With the benefit of hindsight I should have told him he could put it right back in there and told someone immediately. I didn’t. I went to bed. In the morning I woke up, unsure about how the evening had ended exactly, but with the inappropriate proposition and my answer crystal clear.

So what should you do in that situation? Report it to his boss? He was the CEO. Report it to HR? We didn’t have HR. Report it to a colleague? I was the only girl in the office and I was new. I sat stewing for a couple of days. Furious with him for doing such a thing but even more damagingly, questioning myself completely.

I’d got the job on merit – hadn’t I? I had all the skills they needed, the exact set of skills and experiences and genuine love of the product. People not only congratulated me on the job, but congratulated the company on getting me. It felt good, like I’d made the right decision and could bring some real worth to the place. Suddenly all that was gone in an instant. Did he just hire me because he wanted to sleep with me? Does he only value my looks? Maybe the hard work I’d put in to the business was less important to him than getting into my knickers. It felt horrible. I felt horrible.

What did I do? I put all of the facts down in an email and I sent it to him. I didn’t want to cause a fuss because it could prove lethal for the start-up, which was already losing its place in the market, and I liked the product. I made it very clear that he should never have done that and he must never ever do anything close to resembling that in future. If he did, I would not flinch at making it a huge deal. A one-line response ensued “It was totally inappropriate. I apologise for the upset it caused you and rest assured it will not happen again”. To be fair, nothing like that ever happened again, but I was given many more reasons to wish I’d not stayed on there. I was never shown an ounce of respect – especially when my contract was terminated over email because I refused to lie for the company, but that’s a whole other story.

2)      “Oh please come swimming with me”

With an estimated 30,000 cardiologists in attendance the ACC is perhaps the largest cardiology conference in the world. I attended it a few years ago to do some research into the way doctors were using smartphones and tablets in their work. Questionnaires at the ready, I stopped attendees at random and asked if they could spare a moment to answer some short questions. I was surprised by three things while I was there: the enormity of the conference, the shocking ratio of men to women (I had to attend a specific ‘Women in Cardiology’ lunch to fill my quota of female respondents), and the readiness for any of the men to assume that by talking to them I wanted something “more”.

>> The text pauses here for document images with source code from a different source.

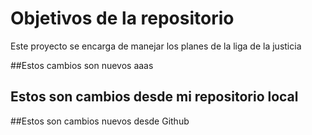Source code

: # Objetivos de la repositorio

Este proyecto se encarga de manejar los planes de la liga de la justicia

##Estos cambios son nuevos
aaas


## Estos son cambios desde mi repositorio local
##Estos son cambios nuevos desde Github

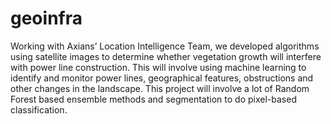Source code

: # geoinfra
Working with Axians’ Location Intelligence Team, we developed algorithms using satellite images to determine whether vegetation growth will interfere with power line construction. This will involve using machine learning to identify and monitor power lines, geographical features, obstructions and other changes in the landscape. This project will involve a lot of Random Forest based ensemble methods and segmentation to do pixel-based classification.
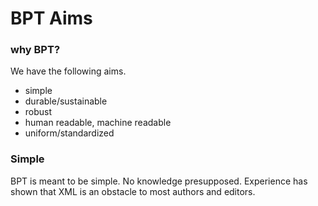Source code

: # BPT Aims

### why BPT?

We have the following aims.

- simple
- durable/sustainable
- robust
- human readable, machine readable
- uniform/standardized

### Simple

BPT is meant to be simple. No knowledge presupposed. Experience has shown that XML is an obstacle to most authors and editors.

On the bus back from the centre I got talking to an older gentleman who agreed to fill in my questionnaire. We got chatting about this and that – he told me about his wife and sons – we shared stories of places we’d travelled to. General chit-chat. He’d not quite finished the questionnaire when the bus reached my hotel, so he offered to buy me a drink and fill it in. To be honest, I was glad of the company since my work colleague had managed to lose his passport the day he was due to fly out. He seemed harmless, an older gent, with a relatively high level position at a professional organisation, telling me about his family. When my other contacts stood me up for dinner he offered to keep me company. All fine. All very pleasant. There were different cuisines of offer and I chose Italian, not realising that this was the restaurant at his hotel. It was a fine restaurant, he ordered some very expensive wine, I realised that US doctors must earn a pretty penny but opted for something pretty basic on the menu. I’m not one for taking advantage and if I were to offer to go halves on the bill I had to ensure it wouldn’t entirely cripple me.

By dessert, the conversation had changed somewhat. He wanted to know if I would go swimming with him since the hotel apparently had five different pools. My immediate thought was to reply “no, I don’t have my swimming costume”, but the last few days, and this change in the tone of the conversation had put me on guard somewhat. I knew he’d have a simple answer to that, and it was one that I didn’t want to hear him say.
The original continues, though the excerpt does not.